Magnetism and band structure of the semimagnetic semiconductor Pb-Sn-Mn-Te

Abstract

Measurements of magnetization, magnetic susceptibility, specific heat, and Hall effect of the ${\mathrm{Pb}}_{1\mathrm{-}\mathit{x}\mathrm{-}\mathit{y}}$ ${\mathrm{Sn}}_{\mathit{x}}$ ${\mathrm{Mn}}_{\mathit{y}}$Te semimagnetic semiconductor (x=0.72, y=0.03 and x=0.64, y=0.03) were performed in samples with different concentration of carriers (p=8×${10}^{19}$ to 1.4×${10}^{21}$ ${\mathrm{cm}}^{\mathrm{-}3}$). A low-temperature ferromagnetic phase was established in the samples with carrier concentration larger than a threshold value ${\mathit{p}}_{\mathit{t}}$=3×${10}^{20}$ ${\mathrm{cm}}^{\mathrm{-}3}$. Samples with lower carrier concentrations are paramagnetic in the whole temperature range studied (T=1.5–300 K).
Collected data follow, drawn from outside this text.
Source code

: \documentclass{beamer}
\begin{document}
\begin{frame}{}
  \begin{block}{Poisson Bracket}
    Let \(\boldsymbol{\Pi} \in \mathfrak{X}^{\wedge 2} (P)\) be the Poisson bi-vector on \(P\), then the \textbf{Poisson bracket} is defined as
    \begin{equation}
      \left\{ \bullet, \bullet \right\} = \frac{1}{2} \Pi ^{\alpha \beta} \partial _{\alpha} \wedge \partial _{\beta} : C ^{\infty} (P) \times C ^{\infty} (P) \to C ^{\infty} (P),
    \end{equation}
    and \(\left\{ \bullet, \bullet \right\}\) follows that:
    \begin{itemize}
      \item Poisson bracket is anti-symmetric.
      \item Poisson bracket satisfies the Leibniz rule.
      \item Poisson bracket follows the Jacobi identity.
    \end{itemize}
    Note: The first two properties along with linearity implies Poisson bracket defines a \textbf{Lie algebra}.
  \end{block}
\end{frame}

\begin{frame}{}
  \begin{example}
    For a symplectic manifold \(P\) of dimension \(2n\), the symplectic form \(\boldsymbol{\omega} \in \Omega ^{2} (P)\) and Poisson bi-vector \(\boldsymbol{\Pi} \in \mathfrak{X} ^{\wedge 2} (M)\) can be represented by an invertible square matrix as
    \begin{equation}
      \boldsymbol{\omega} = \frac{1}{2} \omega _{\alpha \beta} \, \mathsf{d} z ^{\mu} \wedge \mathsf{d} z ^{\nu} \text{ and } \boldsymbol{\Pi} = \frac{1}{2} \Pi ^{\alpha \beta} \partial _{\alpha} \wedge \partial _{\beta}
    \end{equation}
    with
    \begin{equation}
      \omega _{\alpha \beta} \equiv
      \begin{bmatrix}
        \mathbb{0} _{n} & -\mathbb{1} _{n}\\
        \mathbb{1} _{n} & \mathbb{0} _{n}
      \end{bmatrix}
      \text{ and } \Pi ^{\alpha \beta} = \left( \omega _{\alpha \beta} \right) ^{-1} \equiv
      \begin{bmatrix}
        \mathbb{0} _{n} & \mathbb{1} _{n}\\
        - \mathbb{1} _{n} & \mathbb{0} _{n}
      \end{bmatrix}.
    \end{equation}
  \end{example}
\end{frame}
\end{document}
The carrier-concentration dependence of the Curie temperature has an unusual thresholdlike character. The explanation of this effect is based on the Ruderman-Kittel-Kasuya-Yosida (RKKY) indirect exchange interaction between Mn spins and a two-valence-band model of the band structure of ${\mathrm{Pb}}_{1\mathrm{-}\mathit{x}\mathrm{-}\mathit{y}}$ ${\mathrm{Sn}}_{\mathit{x}}$ ${\mathrm{Mn}}_{\mathit{y}}$Te. Theoretical calculations based on the experimentally determined parameters of the band structure are presented. The results show that the most important role in the RKKY interaction is played by heavy holes from the Σ band located 185 meV below the top of the L band of light holes.